November 28 Terraplane - Iridium - NYC

It's 2am when I return to my room - after packing, I have one hour of sleep and then it's down to the waiting van to bring me to the airport. (The others are on a later Alitalia flight and get a few more hours of sleep.) I was tempted to just stay up but felt that one hour might be worth more than it's intrinsic value. I still feel pretty wretched waiting to board though some tea helps. Dramatic views of the Alps at sunrise during our mountain crossing to Frankfurt also helps. One hour layover and then a seemingly endless flight back to NYC against a strong headwind that delays us by 30 minutes and keeps the plane bumping. Despite the turbulence, I manage a few hours of much-needed sleep.
After Milano, we're primed to play this gig that almost didn't happen. On Saturday, a few hours before leaving for the airport, I received emails from various people asking if the gig was Nov. 28 or Dec. 28 and others telling me that our show is not listed on the Iridium website. A few emails and phone calls and the problem is straightened out with the Iridium management admitting their negligence and giving us promises of a massive last-minute publicity campaign. We considered cancelling but decided to go ahead.

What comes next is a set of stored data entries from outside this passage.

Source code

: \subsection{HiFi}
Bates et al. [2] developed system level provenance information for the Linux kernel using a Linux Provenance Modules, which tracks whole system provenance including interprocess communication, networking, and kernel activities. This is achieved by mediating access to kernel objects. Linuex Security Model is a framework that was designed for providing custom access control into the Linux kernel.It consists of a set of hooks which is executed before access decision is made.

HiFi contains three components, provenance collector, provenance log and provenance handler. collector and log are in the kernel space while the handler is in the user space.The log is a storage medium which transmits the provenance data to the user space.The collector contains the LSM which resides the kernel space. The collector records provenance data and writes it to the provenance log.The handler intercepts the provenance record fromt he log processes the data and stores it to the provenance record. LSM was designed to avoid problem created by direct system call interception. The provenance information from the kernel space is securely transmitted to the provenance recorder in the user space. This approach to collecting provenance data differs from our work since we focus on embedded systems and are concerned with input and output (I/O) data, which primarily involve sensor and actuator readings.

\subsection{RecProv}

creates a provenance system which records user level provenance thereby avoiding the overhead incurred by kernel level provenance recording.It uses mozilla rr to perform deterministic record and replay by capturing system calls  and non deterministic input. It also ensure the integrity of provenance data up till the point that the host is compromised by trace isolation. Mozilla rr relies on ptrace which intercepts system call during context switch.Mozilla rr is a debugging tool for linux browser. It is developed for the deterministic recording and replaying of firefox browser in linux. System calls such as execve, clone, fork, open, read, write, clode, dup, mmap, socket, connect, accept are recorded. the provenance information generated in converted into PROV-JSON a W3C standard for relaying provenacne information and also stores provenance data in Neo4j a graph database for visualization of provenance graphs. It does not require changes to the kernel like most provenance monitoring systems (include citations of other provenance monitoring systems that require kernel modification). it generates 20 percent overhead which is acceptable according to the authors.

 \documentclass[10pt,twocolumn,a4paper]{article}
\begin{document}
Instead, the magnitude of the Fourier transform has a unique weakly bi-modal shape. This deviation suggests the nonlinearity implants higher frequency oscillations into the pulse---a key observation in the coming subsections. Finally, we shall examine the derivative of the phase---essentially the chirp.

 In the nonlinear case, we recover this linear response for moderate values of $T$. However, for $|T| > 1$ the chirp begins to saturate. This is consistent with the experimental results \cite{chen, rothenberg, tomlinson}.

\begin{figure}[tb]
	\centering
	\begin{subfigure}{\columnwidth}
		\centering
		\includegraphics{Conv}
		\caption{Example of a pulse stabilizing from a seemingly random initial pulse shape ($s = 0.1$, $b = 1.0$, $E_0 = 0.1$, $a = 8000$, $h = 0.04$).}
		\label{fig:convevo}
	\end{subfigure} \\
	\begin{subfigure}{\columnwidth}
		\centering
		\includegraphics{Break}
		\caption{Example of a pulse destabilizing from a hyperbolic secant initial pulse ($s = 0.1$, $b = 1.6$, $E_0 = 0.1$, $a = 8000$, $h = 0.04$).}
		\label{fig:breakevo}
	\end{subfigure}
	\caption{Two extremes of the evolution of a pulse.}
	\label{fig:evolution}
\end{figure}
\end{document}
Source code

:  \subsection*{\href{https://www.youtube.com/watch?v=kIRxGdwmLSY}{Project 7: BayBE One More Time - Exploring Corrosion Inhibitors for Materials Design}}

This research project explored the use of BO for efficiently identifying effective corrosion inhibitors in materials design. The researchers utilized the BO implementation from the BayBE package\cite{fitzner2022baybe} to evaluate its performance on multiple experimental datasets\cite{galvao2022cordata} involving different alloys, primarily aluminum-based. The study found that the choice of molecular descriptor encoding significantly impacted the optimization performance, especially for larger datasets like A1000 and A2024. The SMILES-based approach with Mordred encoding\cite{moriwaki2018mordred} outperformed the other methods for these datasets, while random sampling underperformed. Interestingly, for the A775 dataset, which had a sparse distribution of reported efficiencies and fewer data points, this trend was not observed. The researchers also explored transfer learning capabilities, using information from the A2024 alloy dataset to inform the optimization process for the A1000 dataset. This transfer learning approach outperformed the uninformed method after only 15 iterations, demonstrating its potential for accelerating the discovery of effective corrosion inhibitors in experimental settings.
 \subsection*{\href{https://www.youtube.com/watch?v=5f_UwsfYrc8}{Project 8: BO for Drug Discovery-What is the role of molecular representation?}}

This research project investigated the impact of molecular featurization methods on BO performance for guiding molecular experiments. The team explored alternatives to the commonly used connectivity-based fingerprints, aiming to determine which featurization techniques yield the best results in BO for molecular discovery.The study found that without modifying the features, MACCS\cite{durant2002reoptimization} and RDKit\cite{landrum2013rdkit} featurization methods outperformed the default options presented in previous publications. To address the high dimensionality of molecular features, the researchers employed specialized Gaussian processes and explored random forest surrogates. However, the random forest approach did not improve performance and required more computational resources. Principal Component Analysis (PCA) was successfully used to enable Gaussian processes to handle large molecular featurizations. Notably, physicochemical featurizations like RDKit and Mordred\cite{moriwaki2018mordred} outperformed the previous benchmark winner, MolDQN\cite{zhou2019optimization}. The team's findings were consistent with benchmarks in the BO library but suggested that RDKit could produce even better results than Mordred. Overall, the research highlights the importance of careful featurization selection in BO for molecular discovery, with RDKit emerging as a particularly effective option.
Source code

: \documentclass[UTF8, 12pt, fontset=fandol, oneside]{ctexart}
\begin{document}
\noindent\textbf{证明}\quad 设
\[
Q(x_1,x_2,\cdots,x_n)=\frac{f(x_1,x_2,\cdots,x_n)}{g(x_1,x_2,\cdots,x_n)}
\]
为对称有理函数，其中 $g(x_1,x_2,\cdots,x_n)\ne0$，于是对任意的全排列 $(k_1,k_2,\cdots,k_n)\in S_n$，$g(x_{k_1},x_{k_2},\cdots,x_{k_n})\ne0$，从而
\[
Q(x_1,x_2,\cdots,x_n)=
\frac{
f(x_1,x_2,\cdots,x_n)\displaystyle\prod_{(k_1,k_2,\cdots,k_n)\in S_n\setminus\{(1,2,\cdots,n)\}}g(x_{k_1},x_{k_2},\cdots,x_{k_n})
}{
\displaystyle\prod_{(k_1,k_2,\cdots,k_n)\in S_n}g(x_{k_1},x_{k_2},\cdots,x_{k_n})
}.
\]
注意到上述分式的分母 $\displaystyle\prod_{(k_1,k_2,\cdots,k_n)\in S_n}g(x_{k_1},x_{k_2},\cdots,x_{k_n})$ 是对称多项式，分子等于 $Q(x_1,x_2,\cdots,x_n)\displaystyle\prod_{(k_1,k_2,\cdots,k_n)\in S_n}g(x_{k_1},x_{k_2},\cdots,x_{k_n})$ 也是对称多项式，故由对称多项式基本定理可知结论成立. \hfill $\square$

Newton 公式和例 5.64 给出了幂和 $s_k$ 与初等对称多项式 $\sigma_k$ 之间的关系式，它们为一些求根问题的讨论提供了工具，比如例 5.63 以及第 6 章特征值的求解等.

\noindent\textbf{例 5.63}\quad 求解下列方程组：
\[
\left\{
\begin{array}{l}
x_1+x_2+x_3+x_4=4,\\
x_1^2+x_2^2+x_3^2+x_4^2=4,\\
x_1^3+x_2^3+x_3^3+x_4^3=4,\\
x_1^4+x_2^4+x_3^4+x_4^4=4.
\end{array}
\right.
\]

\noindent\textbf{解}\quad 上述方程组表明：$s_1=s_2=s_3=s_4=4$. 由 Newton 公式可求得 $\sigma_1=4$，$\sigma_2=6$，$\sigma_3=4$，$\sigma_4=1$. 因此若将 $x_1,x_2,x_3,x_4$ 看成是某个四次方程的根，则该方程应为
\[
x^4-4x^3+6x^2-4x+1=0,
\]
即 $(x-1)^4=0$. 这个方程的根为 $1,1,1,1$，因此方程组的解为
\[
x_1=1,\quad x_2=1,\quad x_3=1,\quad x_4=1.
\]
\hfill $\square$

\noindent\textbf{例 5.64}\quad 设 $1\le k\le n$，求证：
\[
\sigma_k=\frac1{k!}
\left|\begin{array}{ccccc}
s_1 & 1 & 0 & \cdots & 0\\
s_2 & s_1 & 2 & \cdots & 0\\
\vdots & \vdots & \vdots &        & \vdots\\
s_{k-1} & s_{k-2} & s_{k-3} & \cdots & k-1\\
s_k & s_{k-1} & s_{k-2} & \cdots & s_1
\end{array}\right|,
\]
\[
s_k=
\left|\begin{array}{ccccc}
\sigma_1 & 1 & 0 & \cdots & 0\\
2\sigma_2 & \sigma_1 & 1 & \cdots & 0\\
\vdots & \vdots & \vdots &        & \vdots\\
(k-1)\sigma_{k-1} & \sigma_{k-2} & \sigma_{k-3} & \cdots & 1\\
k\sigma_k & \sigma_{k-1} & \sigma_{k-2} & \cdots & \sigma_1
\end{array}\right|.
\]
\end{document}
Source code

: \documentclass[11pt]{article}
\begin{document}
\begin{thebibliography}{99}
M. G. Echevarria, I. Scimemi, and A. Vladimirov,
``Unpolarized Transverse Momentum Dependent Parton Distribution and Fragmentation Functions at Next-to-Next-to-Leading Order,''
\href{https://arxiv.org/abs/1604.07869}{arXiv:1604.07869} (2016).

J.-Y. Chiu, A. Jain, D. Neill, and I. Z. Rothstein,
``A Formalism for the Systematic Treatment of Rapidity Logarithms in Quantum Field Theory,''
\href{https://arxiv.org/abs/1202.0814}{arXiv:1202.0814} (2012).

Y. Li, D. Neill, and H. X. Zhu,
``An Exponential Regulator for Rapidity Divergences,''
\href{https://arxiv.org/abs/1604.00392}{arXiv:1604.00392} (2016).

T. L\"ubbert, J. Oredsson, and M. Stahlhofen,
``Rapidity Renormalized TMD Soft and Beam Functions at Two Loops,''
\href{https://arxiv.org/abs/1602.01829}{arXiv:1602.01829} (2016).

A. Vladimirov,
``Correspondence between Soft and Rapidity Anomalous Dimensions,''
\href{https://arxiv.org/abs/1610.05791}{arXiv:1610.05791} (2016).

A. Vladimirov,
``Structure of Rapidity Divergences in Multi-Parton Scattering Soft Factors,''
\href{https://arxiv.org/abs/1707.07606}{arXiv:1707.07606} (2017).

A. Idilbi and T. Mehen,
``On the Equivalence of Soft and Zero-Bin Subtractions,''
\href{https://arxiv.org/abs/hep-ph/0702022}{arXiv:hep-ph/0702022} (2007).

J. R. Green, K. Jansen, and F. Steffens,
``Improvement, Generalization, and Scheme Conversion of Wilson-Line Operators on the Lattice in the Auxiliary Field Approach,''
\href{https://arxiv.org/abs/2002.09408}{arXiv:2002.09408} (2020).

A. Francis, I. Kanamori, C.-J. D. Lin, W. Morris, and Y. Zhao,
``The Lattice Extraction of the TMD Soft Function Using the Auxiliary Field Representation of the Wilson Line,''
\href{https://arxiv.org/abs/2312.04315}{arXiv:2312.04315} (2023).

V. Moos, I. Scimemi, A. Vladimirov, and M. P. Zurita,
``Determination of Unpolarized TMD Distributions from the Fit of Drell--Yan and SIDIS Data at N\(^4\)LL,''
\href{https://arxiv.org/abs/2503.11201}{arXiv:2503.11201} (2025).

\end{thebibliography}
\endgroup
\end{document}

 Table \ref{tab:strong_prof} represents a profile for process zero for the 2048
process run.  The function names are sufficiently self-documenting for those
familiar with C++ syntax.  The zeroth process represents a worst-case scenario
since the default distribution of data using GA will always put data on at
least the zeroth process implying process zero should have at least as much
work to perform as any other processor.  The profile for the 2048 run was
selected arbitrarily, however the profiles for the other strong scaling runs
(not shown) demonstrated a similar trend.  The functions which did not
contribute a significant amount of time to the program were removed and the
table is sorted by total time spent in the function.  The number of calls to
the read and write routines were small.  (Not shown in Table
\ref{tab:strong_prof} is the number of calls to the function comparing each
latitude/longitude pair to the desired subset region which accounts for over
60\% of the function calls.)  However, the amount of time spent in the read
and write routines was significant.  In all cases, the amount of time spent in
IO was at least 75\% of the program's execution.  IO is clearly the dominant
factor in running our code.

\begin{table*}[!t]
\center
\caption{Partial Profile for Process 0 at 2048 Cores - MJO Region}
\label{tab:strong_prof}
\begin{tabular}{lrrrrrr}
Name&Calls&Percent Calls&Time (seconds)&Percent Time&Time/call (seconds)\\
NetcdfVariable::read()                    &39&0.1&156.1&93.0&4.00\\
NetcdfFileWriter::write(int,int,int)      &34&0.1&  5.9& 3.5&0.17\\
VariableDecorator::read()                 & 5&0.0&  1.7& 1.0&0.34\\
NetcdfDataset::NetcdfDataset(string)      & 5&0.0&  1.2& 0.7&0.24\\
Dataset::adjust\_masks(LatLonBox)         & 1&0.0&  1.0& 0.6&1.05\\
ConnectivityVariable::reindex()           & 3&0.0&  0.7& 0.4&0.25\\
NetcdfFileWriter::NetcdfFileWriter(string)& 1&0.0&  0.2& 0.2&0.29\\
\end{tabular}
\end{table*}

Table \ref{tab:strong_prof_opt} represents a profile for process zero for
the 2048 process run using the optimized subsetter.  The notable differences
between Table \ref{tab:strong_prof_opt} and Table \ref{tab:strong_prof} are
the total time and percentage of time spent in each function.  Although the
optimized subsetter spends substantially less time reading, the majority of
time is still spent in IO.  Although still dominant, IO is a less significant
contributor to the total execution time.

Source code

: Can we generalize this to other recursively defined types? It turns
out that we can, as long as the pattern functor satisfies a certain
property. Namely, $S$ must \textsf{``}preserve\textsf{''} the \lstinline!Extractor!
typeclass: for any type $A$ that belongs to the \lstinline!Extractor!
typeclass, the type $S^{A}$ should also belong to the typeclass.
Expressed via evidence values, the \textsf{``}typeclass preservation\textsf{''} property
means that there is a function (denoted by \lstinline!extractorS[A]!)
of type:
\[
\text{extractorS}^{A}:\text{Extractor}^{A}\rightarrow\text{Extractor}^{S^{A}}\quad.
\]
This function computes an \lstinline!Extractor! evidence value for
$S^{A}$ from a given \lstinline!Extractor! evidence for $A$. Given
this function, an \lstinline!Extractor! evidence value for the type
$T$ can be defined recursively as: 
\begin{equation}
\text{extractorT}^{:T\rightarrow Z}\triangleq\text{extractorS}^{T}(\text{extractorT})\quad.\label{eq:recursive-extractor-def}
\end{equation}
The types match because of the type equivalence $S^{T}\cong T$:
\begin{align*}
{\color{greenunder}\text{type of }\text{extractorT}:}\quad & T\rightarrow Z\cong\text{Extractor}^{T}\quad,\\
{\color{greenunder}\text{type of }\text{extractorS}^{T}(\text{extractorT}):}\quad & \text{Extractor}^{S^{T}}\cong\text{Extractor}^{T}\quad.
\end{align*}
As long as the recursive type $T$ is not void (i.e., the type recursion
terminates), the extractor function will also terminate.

This small but well-equipped club is right on Broadway in Times Square, the heart of NYC tourism. The Rockefeller Center Christmas tree is being lit on this day which means that the police have set up barricades to cut off certain streets, another factor not promising for attendance. We find excellent backline at our disposal and have a quick and efficient soundcheck. Sets precisely at 8:30 and 10:30, very unlike the usual NYC club timing, and a surprisingly decent audience given the various mitigating factors. Alex has remained in Italy so the band lineup is leaner (metaphorically speaking, given the feasting in Milano that we indulged in) and I suggest that we stretch tunes. We have two very inspiring sets with lots of sonic play and a loosening of the arrangements allowing the band to generate some very subtle interaction. We improvise backing to Tracie's Got It? Get It? (on Radio Hyper-Yahoo) taking it into On The Corner/hip-hop territory and truly burn through Please Don't and Lost Soul.

December


December 10 - Panel Discussion: The Question of Genre - NYU Fales Library - NYC

Very happy to be finished with touring until the end of January. Working on two commissioned compositions: one for the Fylkingen Festival in Stockholm in February which will be for four bass clarinets, piano, and guitar and titled “Sidebands”; the second will be for the Ensemble Modern for the festival Frankfurter Positionen in April and titled “Polymerae.” Also recording five recent string quartet pieces for Tzadik, improvised duos with guitarist Henry Kaiser and mixing a duo CD with expat-guitarist/composer Scott Fields. My only gig this month is not a concert but a panel discussion moderated by Peter Cherches. Also on the panel are Jon Gibson, Don Christensen, and Butch Morris. The time passed too quickly and could have been better utilized as I would have liked to hear some discussion between us panelists on various issues and would have also enjoyed more audience questions.